The representations of the abbreviations are the same as those in Fig 3. We calculated the -log10(log-rank test p-value) of the subtyping results based on every possible k, combination, and cancer of each method. (A) Clinical-based performance based on the suggested k of methods. The upper plot shows the average ranking of the ability to cluster patients into clinically-significant subtypes of each method. Each data point in the box was calculated as follows. We fixed cancer and combination to rank the -log10(p-value) among all methods, which represented the ability of clustering patients into clinically-significant subtypes of each method using the current combination.
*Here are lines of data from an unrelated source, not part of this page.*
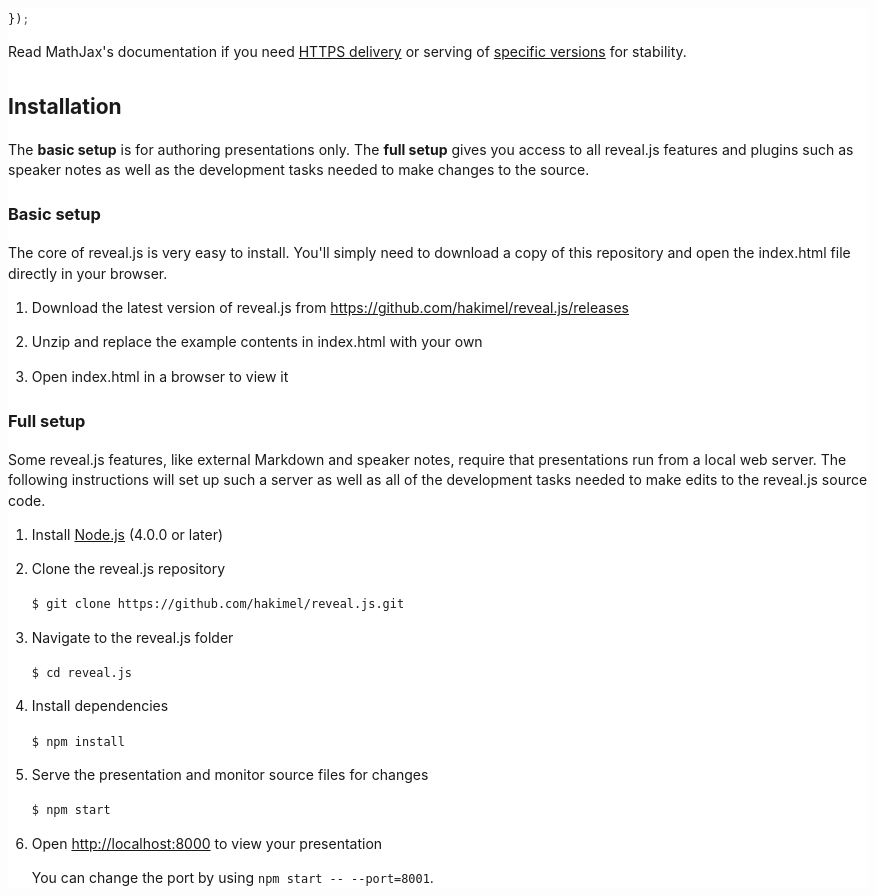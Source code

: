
 ```js
});
```

Read MathJax's documentation if you need [HTTPS delivery](http://docs.mathjax.org/en/latest/start.html#secure-access-to-the-cdn) or serving of [specific versions](http://docs.mathjax.org/en/latest/configuration.html#loading-mathjax-from-the-cdn) for stability.


## Installation

The **basic setup** is for authoring presentations only. The **full setup** gives you access to all reveal.js features and plugins such as speaker notes as well as the development tasks needed to make changes to the source.

### Basic setup

The core of reveal.js is very easy to install. You'll simply need to download a copy of this repository and open the index.html file directly in your browser.

1. Download the latest version of reveal.js from <https://github.com/hakimel/reveal.js/releases>

2. Unzip and replace the example contents in index.html with your own

3. Open index.html in a browser to view it


### Full setup

Some reveal.js features, like external Markdown and speaker notes, require that presentations run from a local web server. The following instructions will set up such a server as well as all of the development tasks needed to make edits to the reveal.js source code.

1. Install [Node.js](http://nodejs.org/) (4.0.0 or later)

1. Clone the reveal.js repository
   ```sh
   $ git clone https://github.com/hakimel/reveal.js.git
   ```

1. Navigate to the reveal.js folder
   ```sh
   $ cd reveal.js
   ```

1. Install dependencies
   ```sh
   $ npm install
   ```

1. Serve the presentation and monitor source files for changes
   ```sh
   $ npm start
   ```

1. Open <http://localhost:8000> to view your presentation

   You can change the port by using `npm start -- --port=8001`.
Then each method had 11 (combinations) * 9(cancers) rankings which we used to compare these methods. The lower plot shows the cumulative number of significant p-values. We set 1.301 as the threshold which corresponded to 0.05 before the transformation to evaluate whether the current subtyping result had clinical significance and we counted the significant ones. (B) Clinical-based performance based on all the possible k. Two plots had the same meaning as (A) but the ways of calculation were a little different. Each data point in the box of the upper plot was calculated as follows. We fixed cancer, combination, and k to rank the -log10(p-value) among all methods. Therefore, each combination had 7 rankings corresponding to each possible k, and we then calculated the average of these 7 rankings to represent the ability of using the current combination. For the lower plot, we counted the number of significant p-values for each combination among all possible k and cumulated the average of each combination to draw the plot.